I laughed with gusto and said, “What? Not enough of last night?” 

Royce laughed along but then he got serious, “I really want to see you again. I know that behind all that disguise,” he paused and his voice lowered, making my heart pound, “you are actually a very sweet, lively, intelligent, funny and cool girl. So I am requesting that you go out with me tonight minus all those ridiculous things you let attach on you.” Before I could say anything in response, he asked jokingly, “How could you _breathe?_” and we laughed together again.

“You are serious, aren’t you?” we were both quiet for a moment and suddenly, I just could not contain my laughter any longer. 

I laughed when I answered, “Yes. Yes, I’ll go out with you. With any luck, my dentures won’t fall off this time!”

There was a strained silence, which made me laugh even harder. “I was just kidding! I have retainers. But I won’t be wearing them tonight!”

Royce was so relieved I could hear it in his laughter. But no matter. After last night, he must’ve been scared shitless when I mentioned the dentures. 

And to have closed an eye over the shit that hit the fan last night again and again, I figured, he deserved a pass for the possibility of bailing out had the dentures been real stuff.



*​ 




So we went out that night. Everything went great, and Royce made me realise that I am actually sweet and quite the natural beauty. I may not be Megan Fox beautiful, but at least I am not boring. Royce’s words. Not mine.

Now, lying on my back with my head on his lap as we relaxed under the maple tree at a park near my house, I thought I was the luckiest girl in the world. It’s not everyday that a girl gets her dream guy. Sighing and smiling a happy smile, I closed my eyes as I listened to Royce’s deep voice reading to me today’s headlines and its brief details, contentment and love filling my heart.

It was a year ago when my lucky star smiled on me.
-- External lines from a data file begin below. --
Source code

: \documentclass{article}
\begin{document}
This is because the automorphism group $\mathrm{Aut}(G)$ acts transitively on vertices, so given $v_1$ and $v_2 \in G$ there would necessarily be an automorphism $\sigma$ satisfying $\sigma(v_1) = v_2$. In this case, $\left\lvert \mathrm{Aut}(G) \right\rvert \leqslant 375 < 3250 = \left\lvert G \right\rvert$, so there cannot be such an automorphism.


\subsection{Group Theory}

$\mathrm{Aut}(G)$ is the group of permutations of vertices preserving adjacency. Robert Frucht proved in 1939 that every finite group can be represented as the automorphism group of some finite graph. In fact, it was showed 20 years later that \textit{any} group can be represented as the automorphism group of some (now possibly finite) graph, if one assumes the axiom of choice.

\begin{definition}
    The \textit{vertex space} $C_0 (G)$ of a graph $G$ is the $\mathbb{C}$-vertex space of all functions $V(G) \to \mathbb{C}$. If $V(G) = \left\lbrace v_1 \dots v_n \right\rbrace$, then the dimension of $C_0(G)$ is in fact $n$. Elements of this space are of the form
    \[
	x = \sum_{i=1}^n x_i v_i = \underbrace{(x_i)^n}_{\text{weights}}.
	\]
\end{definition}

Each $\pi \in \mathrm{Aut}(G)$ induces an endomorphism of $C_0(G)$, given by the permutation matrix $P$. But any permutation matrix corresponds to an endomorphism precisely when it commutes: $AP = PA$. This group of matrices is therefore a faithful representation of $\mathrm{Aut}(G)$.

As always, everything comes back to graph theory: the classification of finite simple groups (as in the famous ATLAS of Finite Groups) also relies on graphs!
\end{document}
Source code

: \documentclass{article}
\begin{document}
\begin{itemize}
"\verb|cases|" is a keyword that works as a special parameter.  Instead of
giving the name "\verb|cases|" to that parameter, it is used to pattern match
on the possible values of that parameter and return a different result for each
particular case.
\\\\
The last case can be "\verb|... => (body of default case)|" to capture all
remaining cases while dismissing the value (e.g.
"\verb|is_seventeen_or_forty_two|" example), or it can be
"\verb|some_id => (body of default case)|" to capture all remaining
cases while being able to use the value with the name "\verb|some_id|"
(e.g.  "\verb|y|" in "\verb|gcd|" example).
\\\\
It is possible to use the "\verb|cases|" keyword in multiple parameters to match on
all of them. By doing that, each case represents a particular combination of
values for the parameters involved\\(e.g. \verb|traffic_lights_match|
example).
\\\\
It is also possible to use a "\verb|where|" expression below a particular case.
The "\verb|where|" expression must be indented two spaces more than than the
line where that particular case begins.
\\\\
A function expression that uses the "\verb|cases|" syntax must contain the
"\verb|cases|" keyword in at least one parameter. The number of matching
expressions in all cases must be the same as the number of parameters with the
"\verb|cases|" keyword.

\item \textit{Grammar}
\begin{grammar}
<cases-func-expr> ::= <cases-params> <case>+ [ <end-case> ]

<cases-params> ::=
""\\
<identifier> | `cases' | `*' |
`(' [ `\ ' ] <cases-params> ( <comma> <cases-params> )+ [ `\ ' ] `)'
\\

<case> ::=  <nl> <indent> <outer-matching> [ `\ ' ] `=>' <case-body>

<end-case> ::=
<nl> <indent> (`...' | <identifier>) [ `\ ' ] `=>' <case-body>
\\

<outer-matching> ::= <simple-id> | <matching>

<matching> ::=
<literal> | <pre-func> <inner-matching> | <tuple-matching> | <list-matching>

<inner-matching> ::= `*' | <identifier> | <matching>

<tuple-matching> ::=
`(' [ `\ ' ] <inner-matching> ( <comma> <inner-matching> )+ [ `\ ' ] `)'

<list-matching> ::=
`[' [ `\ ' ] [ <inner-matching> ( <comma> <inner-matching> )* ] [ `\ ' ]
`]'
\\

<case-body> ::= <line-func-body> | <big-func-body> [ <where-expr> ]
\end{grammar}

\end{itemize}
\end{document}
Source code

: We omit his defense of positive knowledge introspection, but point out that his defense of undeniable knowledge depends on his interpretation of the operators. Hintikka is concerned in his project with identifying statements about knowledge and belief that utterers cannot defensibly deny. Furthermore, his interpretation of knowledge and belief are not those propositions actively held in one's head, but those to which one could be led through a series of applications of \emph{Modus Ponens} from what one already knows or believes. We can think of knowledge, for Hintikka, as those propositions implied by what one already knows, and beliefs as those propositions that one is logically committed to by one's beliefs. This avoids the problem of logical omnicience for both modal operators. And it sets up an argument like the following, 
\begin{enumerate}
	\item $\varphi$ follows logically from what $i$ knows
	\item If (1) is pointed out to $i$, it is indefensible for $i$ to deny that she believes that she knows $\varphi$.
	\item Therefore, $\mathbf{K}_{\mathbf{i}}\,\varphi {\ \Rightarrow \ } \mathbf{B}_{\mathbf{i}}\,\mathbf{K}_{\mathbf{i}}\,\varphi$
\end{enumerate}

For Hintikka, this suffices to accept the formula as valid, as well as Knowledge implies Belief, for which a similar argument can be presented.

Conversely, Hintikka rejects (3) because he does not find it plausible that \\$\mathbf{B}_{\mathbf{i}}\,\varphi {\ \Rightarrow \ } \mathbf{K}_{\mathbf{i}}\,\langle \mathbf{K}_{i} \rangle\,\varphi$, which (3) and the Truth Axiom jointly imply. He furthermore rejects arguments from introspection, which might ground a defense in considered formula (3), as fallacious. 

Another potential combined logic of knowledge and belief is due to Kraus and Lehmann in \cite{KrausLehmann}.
Copyright 2010 © Adlin Zaharah Omar


----------



## Olly Buckle (Jan 27, 2011)

A lovely, funny story, I am glad he was man enough to see through to what really counted, I could pick minor nits such as,
"Of course, I wished he would have warned me and gave me more time to prepare myself,"
Which should read,
"Of course, I wished he had warned me and given me more time to prepare myself"
But your overall style is lively and engaging.


----------



## ador78 (Jan 27, 2011)

Thanks, Olly! Good point. I'll make the changes in my original file. Appreciate it ever so much. I've only just realised of the grammatical mistakes for tenses. ack. I'll get right on those as well. - funny that i remembered to update the actress comparison from Carmen Elektra to Megan Fox, but oversaw the more important stuff. )


----------



## The Blue Pencil (Feb 2, 2011)

I loved this! Your herione sounds like such a sweetheart, and so does the boy! 
This was funny and heartwarming at all the same time, I loved it.


----------



## ador78 (Feb 2, 2011)

Thank you, [Blue Pencil]! Glad you liked it.


----------